=== Supplied data ===
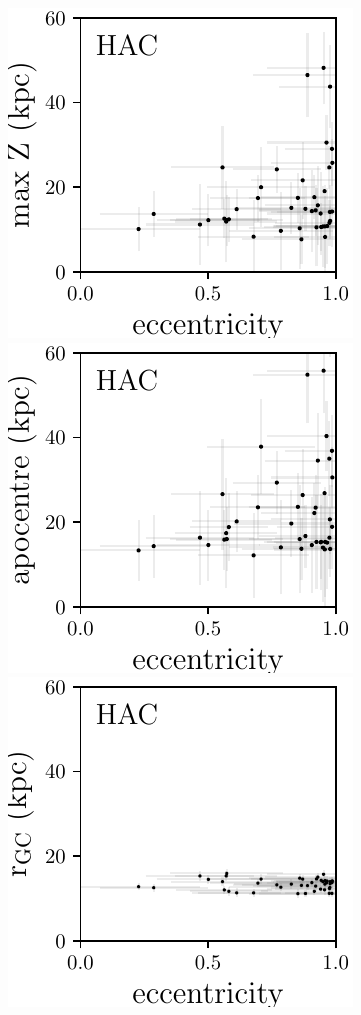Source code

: \documentclass[fleqn,usenatbib]{mnras}
\begin{document}
%
\begin{figure}
	\includegraphics[scale=0.473]{HAC_orbits_ecc_z.pdf}
    \includegraphics[scale=0.473]{HAC_orbits_apo_ecc.pdf} 
  \includegraphics[scale=0.473]{HAC_orbits_ecc_r.pdf} 

\end{figure}
\end{document}
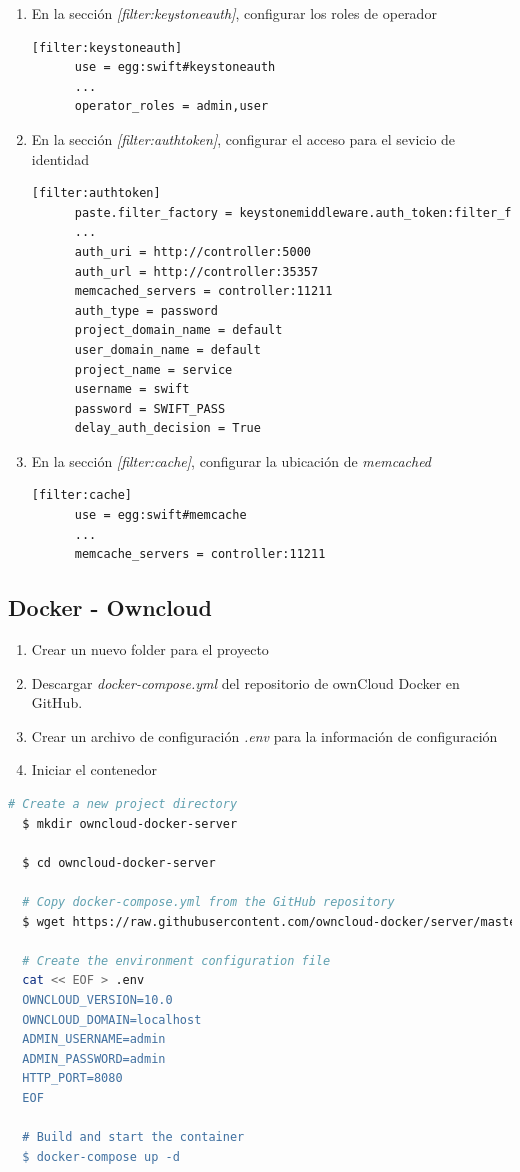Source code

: \documentclass{article}
\begin{document}
\begin{enumerate}
\begin{enumerate}
    \item En la secci\'on \emph{[filter:keystoneauth]}, configurar los roles de operador
    \begin{lstlisting}[language=bash]
      [filter:keystoneauth]
      use = egg:swift#keystoneauth
      ...
      operator_roles = admin,user
    \end{lstlisting}

    \item En la secci\'on \emph{[filter:authtoken]}, configurar el acceso para el sevicio de identidad
    \begin{lstlisting}[language=bash]
      [filter:authtoken]
      paste.filter_factory = keystonemiddleware.auth_token:filter_factory
      ...
      auth_uri = http://controller:5000
      auth_url = http://controller:35357
      memcached_servers = controller:11211
      auth_type = password
      project_domain_name = default
      user_domain_name = default
      project_name = service
      username = swift
      password = SWIFT_PASS
      delay_auth_decision = True
    \end{lstlisting}

    \item En la secci\'on \emph{[filter:cache]}, configurar la ubicaci\'on de \emph{memcached}
    \begin{lstlisting}[language=bash]
      [filter:cache]
      use = egg:swift#memcache
      ...
      memcache_servers = controller:11211
    \end{lstlisting}
  \end{enumerate}
\end{enumerate}

\subsection{Docker - Owncloud}
\begin{enumerate}
  \item Crear un nuevo folder para el proyecto
  \item Descargar \emph{docker-compose.yml} del repositorio de ownCloud Docker en GitHub.
  \item Crear un archivo de configuraci\'on \emph{.env} para la informaci\'on de configuraci\'on
  \item Iniciar el contenedor
\end{enumerate}
\begin{lstlisting}[language=bash]
  # Create a new project directory
  $ mkdir owncloud-docker-server
  
  $ cd owncloud-docker-server
  
  # Copy docker-compose.yml from the GitHub repository
  $ wget https://raw.githubusercontent.com/owncloud-docker/server/master/docker-compose.yml
  
  # Create the environment configuration file
  cat << EOF > .env
  OWNCLOUD_VERSION=10.0
  OWNCLOUD_DOMAIN=localhost
  ADMIN_USERNAME=admin
  ADMIN_PASSWORD=admin
  HTTP_PORT=8080
  EOF
  
  # Build and start the container
  $ docker-compose up -d
\end{lstlisting}
\end{document}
===
[Task description] Among the lines of the data, find every one that holds "configurar" and copy it.

[Response for this exercise]
    \item En la secci\'on \emph{[filter:keystoneauth]}, configurar los roles de operador
    \item En la secci\'on \emph{[filter:authtoken]}, configurar el acceso para el sevicio de identidad
    \item En la secci\'on \emph{[filter:cache]}, configurar la ubicaci\'on de \emph{memcached}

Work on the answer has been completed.